Railway line in China

The Anhui–Jiangxi railway or Wan'gan railway (皖赣铁路 (皖贛鐵路, wǎn gàn tiělù)), is a single-track railroad in eastern China between Wuhu in southern Anhui Province and Guixi in northern Jiangxi Province. The line is 551 km long and was built between 1905 and 1985. Cities along route include Wuhu, Xuancheng, Ningguo, Jixi, She County, Huangshan City, Xiuning, Yi County, and Qimen in Anhui Province and Jingdezhen, Leping, Wannian and Guixi in Jiangxi Province.
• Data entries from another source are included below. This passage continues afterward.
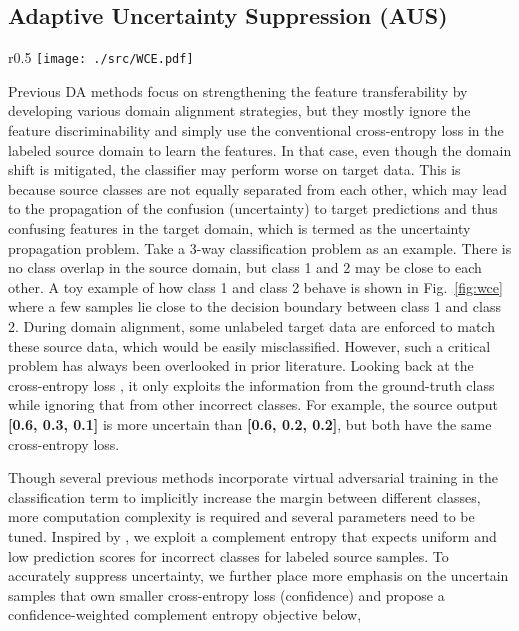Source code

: \documentclass[runningheads]{llncs}
\begin{document}
\subsection{Adaptive Uncertainty Suppression (AUS)}
	\label{sec:aus}
	\begin{wrapfigure}{r}{0.5\textwidth}
		\centering
		\texttt{[image: ./src/WCE.pdf]}
		\caption{Mitigating the effects of uncertainty propagation from source. [\textcolor{blue}{blue}: source, \textcolor{red}{red}: target, \textcolor{hui}{gray}: adversarial alignment.]}
		\label{fig:wce}
	\end{wrapfigure}
Previous DA methods focus on strengthening the feature transferability by developing various domain alignment strategies, but they mostly ignore the feature discriminability and simply use the conventional cross-entropy loss in the labeled source domain to learn the features.
In that case, even though the domain shift is mitigated, the classifier may perform worse on target data.
This is because source classes are not equally separated from each other, which may lead to the propagation of the confusion (uncertainty) to target predictions and thus confusing features in the target domain, which is termed as the uncertainty propagation problem.
Take a 3-way classification problem as an example. 
There is no class overlap in the source domain, but class 1 and 2 may be close to each other.
A toy example of how class 1 and class 2 behave is shown in Fig.~\ref{fig:wce} where a few samples lie close to the decision boundary between class 1 and class 2.
During domain alignment, some unlabeled target data are enforced to match these source data, which would be easily misclassified. 
However, such a critical problem has always been overlooked in prior literature. 
Looking back at the cross-entropy loss , it only exploits the information from the ground-truth class while ignoring that from other incorrect classes.
For example, the source output \textbf{[0.6, 0.3, 0.1]} is more uncertain than \textbf{[0.6, 0.2, 0.2]}, but both have the same cross-entropy loss.


Though several previous methods \cite{kumar2018co,shu2018dirt} incorporate virtual adversarial training \cite{miyato2018virtual} in the classification term to implicitly increase the margin between different classes, more computation complexity is required and several parameters need to be tuned.
Inspired by \cite{chen2019complement}, we exploit a complement entropy that expects uniform and low prediction scores for incorrect classes for labeled source samples.
To accurately suppress uncertainty, we further place more emphasis on the uncertain samples that own smaller cross-entropy loss (confidence) and propose a confidence-weighted complement entropy objective below,
\end{document}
The railway, known in Chinese as the Wan'gan line, is named after the Chinese shorthand names for the two provinces through which it traverses, Wan for Anhui and Gan for Jiangxi. Points of interest along the line include UNESCO World Heritage Sites Huangshan and the ancient villages of Hongcun and Xidi of southern Anhui as well as China's porcelain capital, Jingdezhen.

==Line Description==
In the north, the Anhui–Jiangxi railway, begins in Wuhu, at the junction with the Nanjing–Tongling railway. The railway follows a southeasterly course through Xuancheng to Ningguo and then turns to a southwesterly course through Jixi and She County to Huangshan City. From Huangshan, also known as Tunxi, the railway runs due west through Xiuning, Yuting, and Qimen before entering into Jiangxi Province and proceeding south to Jingdezhen, Leping, Wannian and Guixi. At Guixi, the line joins the Zhejiang–Jiangxi railway.

==History==
The Anhui–Jiangxi (Wan'gan) railway was planned and built, on and off, over more than 80 years.
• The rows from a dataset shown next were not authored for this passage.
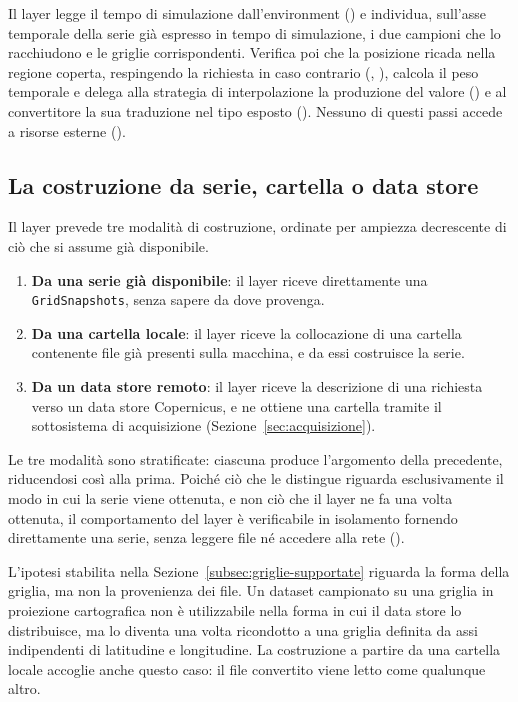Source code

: Il layer legge il tempo di simulazione dall'environment () e individua,
sull'asse temporale della serie già espresso in tempo di simulazione, i due campioni che
lo racchiudono e le griglie corrispondenti. Verifica poi che la posizione ricada nella
regione coperta, respingendo la richiesta in caso contrario (, ), calcola
il peso temporale e delega alla strategia di interpolazione la produzione del valore ()
e al convertitore la sua traduzione nel tipo esposto (). Nessuno di questi passi accede
a risorse esterne ().

\FloatBarrier

\subsection{La costruzione da serie, cartella o data store}
\label{subsec:layer-costruzione}

Il layer prevede tre modalità di costruzione, ordinate per ampiezza decrescente di ciò che
si assume già disponibile.

\begin{enumerate}
    \item \textbf{Da una serie già disponibile}: il layer riceve direttamente una
    \texttt{GridSnapshots}, senza sapere da dove provenga.
    \item \textbf{Da una cartella locale}: il layer riceve la collocazione di una cartella
    contenente file già presenti sulla macchina, e da essi costruisce la serie.
    \item \textbf{Da un data store remoto}: il layer riceve la descrizione di una richiesta verso un
    data store Copernicus, e ne ottiene una cartella tramite il sottosistema di
    acquisizione (Sezione~\ref{sec:acquisizione}).
\end{enumerate}

Le tre modalità sono stratificate: ciascuna produce l'argomento della precedente,
riducendosi così alla prima. Poiché ciò che le distingue riguarda
esclusivamente il modo in cui la serie viene ottenuta, e non ciò che il layer ne
fa una volta ottenuta, il comportamento del layer è verificabile in isolamento
fornendo direttamente una serie, senza leggere file né accedere alla rete ().

\iffalse
L'ipotesi stabilita nella Sezione~\ref{subsec:griglie-supportate} riguarda la forma della griglia,
ma non la provenienza dei file. Un dataset campionato su una griglia in proiezione
cartografica non è utilizzabile nella forma in cui il data store lo distribuisce,
ma lo diventa una volta ricondotto a una griglia definita da assi indipendenti di
latitudine e longitudine. La costruzione a partire da una cartella locale accoglie anche
questo caso: il file convertito viene letto come qualunque altro.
===Qing Dynasty and Republic of China===
During the late Qing Dynasty, the Anhui Provincial Private Railway Company, a joint-stock company supported by Anhui merchants, proposed the building of a rail line from Wuhu to Jingdezhen. In 1904, the company raised two million taels of silver and hired a Norwegian and a Japanese engineer to oversee the project. Construction began in 1905 but the project ran out of funds in April 1911, after completing 32 km of roadbed and bridges from Wuhu to the township of Wanzhi.

In 1914, the Beijing-based Beiyang Government of the Republic of China approved a proposal by another group of investors to build the Nanjing–Hunan railway with British bank financing and sold the right to build the Wan'gan railway along with the partially finished section for 1 million taels of silver. The outbreak of World War I prevented further financing for the project.

In 1932, a group of Shanghai-based investors, with the approval of the Nanjing-based Nationalist government of the Republic of China formed the Jiangnan Railway Company to resume construction of the Wuhu–Xuancheng railway. The government sold the existing roadbed and bridgework to the Jiangnan Company for 360,000 silver dollars. Construction began in March 1933 and the section to Sunjiabu Township in Xuancheng opened for service in 1934.

In May 1936, work began on both ends of the railway from Xuancheng in the north and Guixi in the south and track-laying began in the latter half of 1937, but was halted in November by the Second Sino-Japanese War. In November 1937, Japanese forces captured Nanjing. In the summer of 1938, the Nationalist government dismantled the railway and moved building materials to southwest China. The Japanese after capturing Wuhu, rebuilt the demolished Wanzhi Bridge and resumed rail service between Wuhu and Xuancheng for a year, but the bridge was later washed away by floods.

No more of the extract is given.